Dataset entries
=== Section Start ===
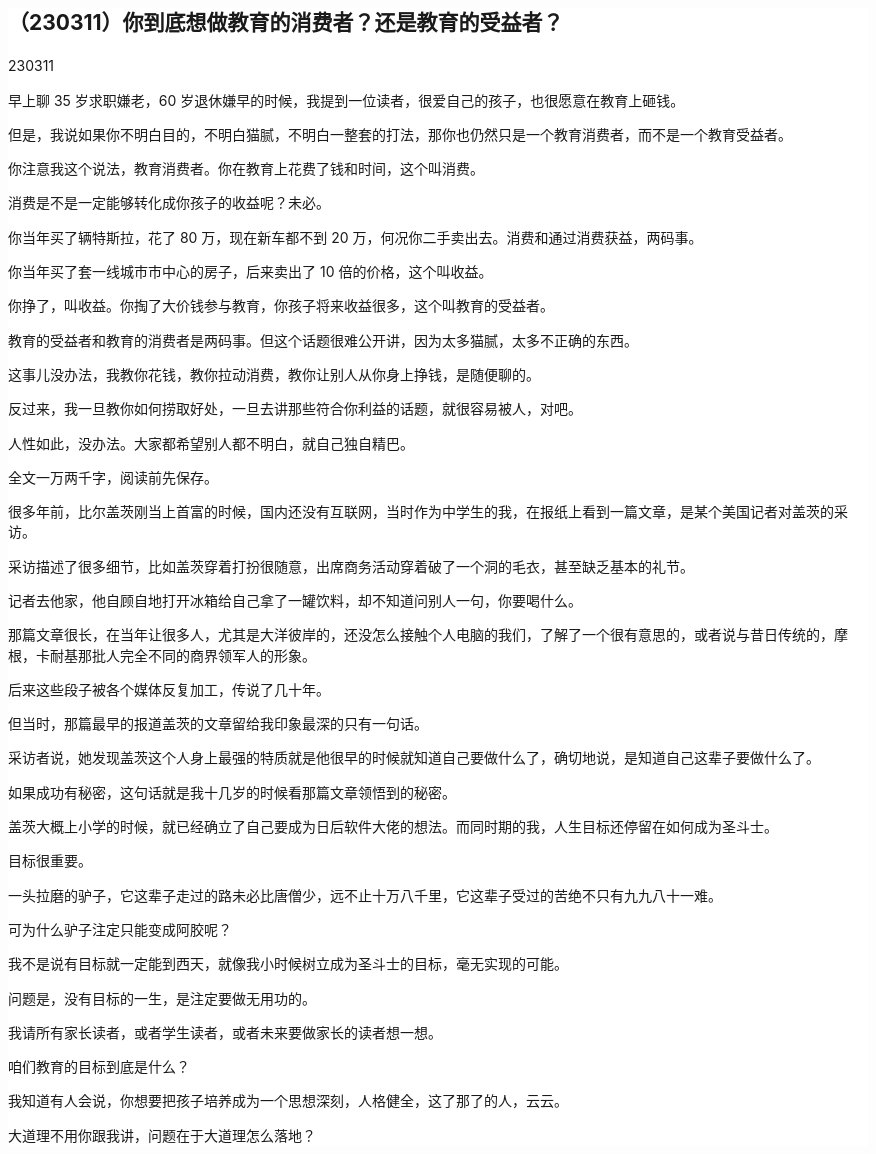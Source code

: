 ## （230311）你到底想做教育的消费者？还是教育的受益者？

230311

早上聊 35 岁求职嫌老，60 岁退休嫌早的时候，我提到一位读者，很爱自己的孩子，也很愿意在教育上砸钱。

但是，我说如果你不明白目的，不明白猫腻，不明白一整套的打法，那你也仍然只是一个教育消费者，而不是一个教育受益者。

你注意我这个说法，教育消费者。你在教育上花费了钱和时间，这个叫消费。

消费是不是一定能够转化成你孩子的收益呢？未必。

你当年买了辆特斯拉，花了 80 万，现在新车都不到 20 万，何况你二手卖出去。消费和通过消费获益，两码事。

你当年买了套一线城市市中心的房子，后来卖出了 10 倍的价格，这个叫收益。

你挣了，叫收益。你掏了大价钱参与教育，你孩子将来收益很多，这个叫教育的受益者。

教育的受益者和教育的消费者是两码事。但这个话题很难公开讲，因为太多猫腻，太多不正确的东西。

这事儿没办法，我教你花钱，教你拉动消费，教你让别人从你身上挣钱，是随便聊的。

反过来，我一旦教你如何捞取好处，一旦去讲那些符合你利益的话题，就很容易被人，对吧。

人性如此，没办法。大家都希望别人都不明白，就自己独自精巴。

全文一万两千字，阅读前先保存。

很多年前，比尔盖茨刚当上首富的时候，国内还没有互联网，当时作为中学生的我，在报纸上看到一篇文章，是某个美国记者对盖茨的采访。

采访描述了很多细节，比如盖茨穿着打扮很随意，出席商务活动穿着破了一个洞的毛衣，甚至缺乏基本的礼节。

记者去他家，他自顾自地打开冰箱给自己拿了一罐饮料，却不知道问别人一句，你要喝什么。

那篇文章很长，在当年让很多人，尤其是大洋彼岸的，还没怎么接触个人电脑的我们，了解了一个很有意思的，或者说与昔日传统的，摩根，卡耐基那批人完全不同的商界领军人的形象。

后来这些段子被各个媒体反复加工，传说了几十年。

但当时，那篇最早的报道盖茨的文章留给我印象最深的只有一句话。

采访者说，她发现盖茨这个人身上最强的特质就是他很早的时候就知道自己要做什么了，确切地说，是知道自己这辈子要做什么了。

如果成功有秘密，这句话就是我十几岁的时候看那篇文章领悟到的秘密。

盖茨大概上小学的时候，就已经确立了自己要成为日后软件大佬的想法。而同时期的我，人生目标还停留在如何成为圣斗士。

目标很重要。

一头拉磨的驴子，它这辈子走过的路未必比唐僧少，远不止十万八千里，它这辈子受过的苦绝不只有九九八十一难。

可为什么驴子注定只能变成阿胶呢？

我不是说有目标就一定能到西天，就像我小时候树立成为圣斗士的目标，毫无实现的可能。

问题是，没有目标的一生，是注定要做无用功的。

我请所有家长读者，或者学生读者，或者未来要做家长的读者想一想。

咱们教育的目标到底是什么？

我知道有人会说，你想要把孩子培养成为一个思想深刻，人格健全，这了那了的人，云云。

大道理不用你跟我讲，问题在于大道理怎么落地？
=== Section End ===
**Task goal**
Copy the records shown above in their entirety and exactly; images are to be left out.

**Output**
Source code

: ## （230311）你到底想做教育的消费者？还是教育的受益者？

230311

早上聊 35 岁求职嫌老，60 岁退休嫌早的时候，我提到一位读者，很爱自己的孩子，也很愿意在教育上砸钱。

但是，我说如果你不明白目的，不明白猫腻，不明白一整套的打法，那你也仍然只是一个教育消费者，而不是一个教育受益者。

你注意我这个说法，教育消费者。你在教育上花费了钱和时间，这个叫消费。

消费是不是一定能够转化成你孩子的收益呢？未必。

你当年买了辆特斯拉，花了 80 万，现在新车都不到 20 万，何况你二手卖出去。消费和通过消费获益，两码事。

你当年买了套一线城市市中心的房子，后来卖出了 10 倍的价格，这个叫收益。

你挣了，叫收益。你掏了大价钱参与教育，你孩子将来收益很多，这个叫教育的受益者。

教育的受益者和教育的消费者是两码事。但这个话题很难公开讲，因为太多猫腻，太多不正确的东西。

这事儿没办法，我教你花钱，教你拉动消费，教你让别人从你身上挣钱，是随便聊的。

反过来，我一旦教你如何捞取好处，一旦去讲那些符合你利益的话题，就很容易被人，对吧。

人性如此，没办法。大家都希望别人都不明白，就自己独自精巴。

全文一万两千字，阅读前先保存。

很多年前，比尔盖茨刚当上首富的时候，国内还没有互联网，当时作为中学生的我，在报纸上看到一篇文章，是某个美国记者对盖茨的采访。

采访描述了很多细节，比如盖茨穿着打扮很随意，出席商务活动穿着破了一个洞的毛衣，甚至缺乏基本的礼节。

记者去他家，他自顾自地打开冰箱给自己拿了一罐饮料，却不知道问别人一句，你要喝什么。

那篇文章很长，在当年让很多人，尤其是大洋彼岸的，还没怎么接触个人电脑的我们，了解了一个很有意思的，或者说与昔日传统的，摩根，卡耐基那批人完全不同的商界领军人的形象。

后来这些段子被各个媒体反复加工，传说了几十年。

但当时，那篇最早的报道盖茨的文章留给我印象最深的只有一句话。

采访者说，她发现盖茨这个人身上最强的特质就是他很早的时候就知道自己要做什么了，确切地说，是知道自己这辈子要做什么了。

如果成功有秘密，这句话就是我十几岁的时候看那篇文章领悟到的秘密。

盖茨大概上小学的时候，就已经确立了自己要成为日后软件大佬的想法。而同时期的我，人生目标还停留在如何成为圣斗士。

目标很重要。

一头拉磨的驴子，它这辈子走过的路未必比唐僧少，远不止十万八千里，它这辈子受过的苦绝不只有九九八十一难。

可为什么驴子注定只能变成阿胶呢？

我不是说有目标就一定能到西天，就像我小时候树立成为圣斗士的目标，毫无实现的可能。

问题是，没有目标的一生，是注定要做无用功的。

我请所有家长读者，或者学生读者，或者未来要做家长的读者想一想。

咱们教育的目标到底是什么？

我知道有人会说，你想要把孩子培养成为一个思想深刻，人格健全，这了那了的人，云云。

大道理不用你跟我讲，问题在于大道理怎么落地？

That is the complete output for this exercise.